布帛とニットから始まって、織り方や編み方、糸の種類など、まだまだたくさんの要素がある。それらを知ることで単なる服が、鑑賞できるレベルの作品となって、観る人の想像力を掻き立てる。良い糸を使っているとか、綺麗に縫えているとか、ハンガーにかけた時の服の姿が美しいとか。プロが当たり前のように観ている視点を分解して、学生に教えることで、お洋服を見る解像度を上げていくことが、教える側の役割だと考える。
 違いについて知ることは、プロフェッショナルへの入り口。知識を増やすことは、とても重要なことではあるが、知っているだけでは、それこそAIや人工知能のデータには勝てない。
 知識を複合的に掛け合わせて、望むものを想像し、新しいものを創っていく。
 それには、ファッション業界の知識だけで勝負するのでなく、他の業界のことにも目を向けてるものアリだ。
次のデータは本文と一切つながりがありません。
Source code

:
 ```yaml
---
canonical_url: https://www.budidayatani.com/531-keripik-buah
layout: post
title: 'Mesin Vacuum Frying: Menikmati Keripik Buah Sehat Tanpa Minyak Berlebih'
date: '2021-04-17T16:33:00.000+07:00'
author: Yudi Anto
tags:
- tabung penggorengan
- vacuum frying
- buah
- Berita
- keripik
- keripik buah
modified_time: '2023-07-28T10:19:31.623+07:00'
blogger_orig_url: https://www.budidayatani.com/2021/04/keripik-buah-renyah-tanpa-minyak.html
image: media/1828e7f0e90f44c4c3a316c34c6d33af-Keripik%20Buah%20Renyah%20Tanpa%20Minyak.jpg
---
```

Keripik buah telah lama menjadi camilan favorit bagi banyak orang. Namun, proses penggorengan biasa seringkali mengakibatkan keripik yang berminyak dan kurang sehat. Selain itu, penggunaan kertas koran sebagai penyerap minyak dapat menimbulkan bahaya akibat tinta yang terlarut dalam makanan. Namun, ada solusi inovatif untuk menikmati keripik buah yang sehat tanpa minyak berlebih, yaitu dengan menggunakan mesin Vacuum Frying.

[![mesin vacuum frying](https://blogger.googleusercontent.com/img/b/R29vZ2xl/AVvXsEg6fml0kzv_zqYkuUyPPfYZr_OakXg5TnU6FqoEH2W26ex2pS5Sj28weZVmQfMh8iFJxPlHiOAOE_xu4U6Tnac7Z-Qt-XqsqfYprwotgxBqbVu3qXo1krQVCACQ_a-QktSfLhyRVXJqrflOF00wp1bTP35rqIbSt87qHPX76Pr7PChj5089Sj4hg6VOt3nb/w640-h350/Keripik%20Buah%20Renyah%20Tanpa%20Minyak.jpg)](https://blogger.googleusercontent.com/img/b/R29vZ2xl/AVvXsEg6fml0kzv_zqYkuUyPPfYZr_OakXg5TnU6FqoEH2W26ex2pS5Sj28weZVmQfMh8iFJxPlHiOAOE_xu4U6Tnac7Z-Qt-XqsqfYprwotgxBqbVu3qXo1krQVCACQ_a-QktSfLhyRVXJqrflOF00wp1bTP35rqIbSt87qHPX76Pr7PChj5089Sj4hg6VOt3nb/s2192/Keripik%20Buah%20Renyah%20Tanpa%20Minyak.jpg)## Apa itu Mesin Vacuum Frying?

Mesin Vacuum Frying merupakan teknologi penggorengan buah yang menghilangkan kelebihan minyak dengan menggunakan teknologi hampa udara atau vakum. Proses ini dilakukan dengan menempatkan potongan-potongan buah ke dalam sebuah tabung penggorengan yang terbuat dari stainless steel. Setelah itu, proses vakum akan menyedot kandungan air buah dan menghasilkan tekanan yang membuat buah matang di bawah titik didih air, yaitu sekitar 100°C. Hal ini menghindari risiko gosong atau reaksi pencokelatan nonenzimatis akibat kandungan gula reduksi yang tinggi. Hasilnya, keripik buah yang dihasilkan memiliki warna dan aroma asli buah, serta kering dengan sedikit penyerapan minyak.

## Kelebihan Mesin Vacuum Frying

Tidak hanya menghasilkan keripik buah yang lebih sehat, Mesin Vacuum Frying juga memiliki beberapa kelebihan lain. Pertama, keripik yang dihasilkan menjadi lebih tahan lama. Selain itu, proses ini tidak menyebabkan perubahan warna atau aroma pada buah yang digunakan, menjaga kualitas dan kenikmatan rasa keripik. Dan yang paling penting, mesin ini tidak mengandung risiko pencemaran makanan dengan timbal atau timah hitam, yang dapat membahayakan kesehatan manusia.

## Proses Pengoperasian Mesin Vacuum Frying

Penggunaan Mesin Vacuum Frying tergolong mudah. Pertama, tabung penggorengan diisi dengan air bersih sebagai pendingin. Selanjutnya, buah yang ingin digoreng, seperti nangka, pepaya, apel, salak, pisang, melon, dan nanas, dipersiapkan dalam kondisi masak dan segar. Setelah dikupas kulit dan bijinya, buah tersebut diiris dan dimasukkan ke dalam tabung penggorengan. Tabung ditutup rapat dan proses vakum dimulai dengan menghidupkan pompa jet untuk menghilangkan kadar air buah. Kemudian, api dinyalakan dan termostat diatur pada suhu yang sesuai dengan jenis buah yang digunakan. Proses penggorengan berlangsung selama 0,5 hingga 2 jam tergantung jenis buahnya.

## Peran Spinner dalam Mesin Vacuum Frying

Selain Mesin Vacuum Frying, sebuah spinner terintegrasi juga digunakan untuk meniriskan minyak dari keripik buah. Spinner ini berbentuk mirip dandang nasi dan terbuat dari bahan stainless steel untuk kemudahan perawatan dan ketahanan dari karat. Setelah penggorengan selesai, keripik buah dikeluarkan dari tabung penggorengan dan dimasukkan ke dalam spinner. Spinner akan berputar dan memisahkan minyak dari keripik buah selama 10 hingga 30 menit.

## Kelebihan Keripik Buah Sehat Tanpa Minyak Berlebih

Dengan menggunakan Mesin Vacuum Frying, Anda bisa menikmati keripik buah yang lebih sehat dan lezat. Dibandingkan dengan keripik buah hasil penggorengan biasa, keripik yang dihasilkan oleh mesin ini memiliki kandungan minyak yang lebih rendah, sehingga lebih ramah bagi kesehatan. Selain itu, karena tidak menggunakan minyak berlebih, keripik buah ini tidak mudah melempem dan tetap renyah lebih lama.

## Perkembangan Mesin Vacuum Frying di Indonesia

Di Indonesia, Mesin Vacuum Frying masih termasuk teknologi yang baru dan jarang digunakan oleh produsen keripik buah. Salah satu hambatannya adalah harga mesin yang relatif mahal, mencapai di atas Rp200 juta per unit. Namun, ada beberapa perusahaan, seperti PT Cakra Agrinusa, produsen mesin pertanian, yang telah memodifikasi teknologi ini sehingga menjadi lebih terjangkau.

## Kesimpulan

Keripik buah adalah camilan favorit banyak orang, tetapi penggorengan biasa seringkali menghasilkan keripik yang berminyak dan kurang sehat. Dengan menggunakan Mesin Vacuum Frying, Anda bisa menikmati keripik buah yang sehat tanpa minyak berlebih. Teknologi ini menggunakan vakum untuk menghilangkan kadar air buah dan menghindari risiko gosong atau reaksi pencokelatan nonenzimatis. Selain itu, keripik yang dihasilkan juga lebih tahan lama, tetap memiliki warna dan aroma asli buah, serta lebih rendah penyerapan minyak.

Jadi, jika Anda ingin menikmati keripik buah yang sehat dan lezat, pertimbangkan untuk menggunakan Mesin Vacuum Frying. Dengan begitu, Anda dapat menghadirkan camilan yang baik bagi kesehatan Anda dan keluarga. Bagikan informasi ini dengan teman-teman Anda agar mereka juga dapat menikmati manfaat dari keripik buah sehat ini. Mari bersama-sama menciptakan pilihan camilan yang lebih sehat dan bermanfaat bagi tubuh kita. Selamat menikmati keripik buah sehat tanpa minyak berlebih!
別の業界のことで使えるアイディアを探してみたり、明らかに違うものの共通点を探してみたりして、発想力を高めていけば、面白いものが出来上がる。
 まとめ
 知らないものは想像できない。
 知らないことは知らないことを知らない。
 知ることで見える世界が変わる。
 知ることで解像度があがる。
 知識は道具。
 知識は使える質と量が必要。
 知識を使って新しいものを創り上げよう!
今日のファッション講義メモは以上です。ありがとうございます。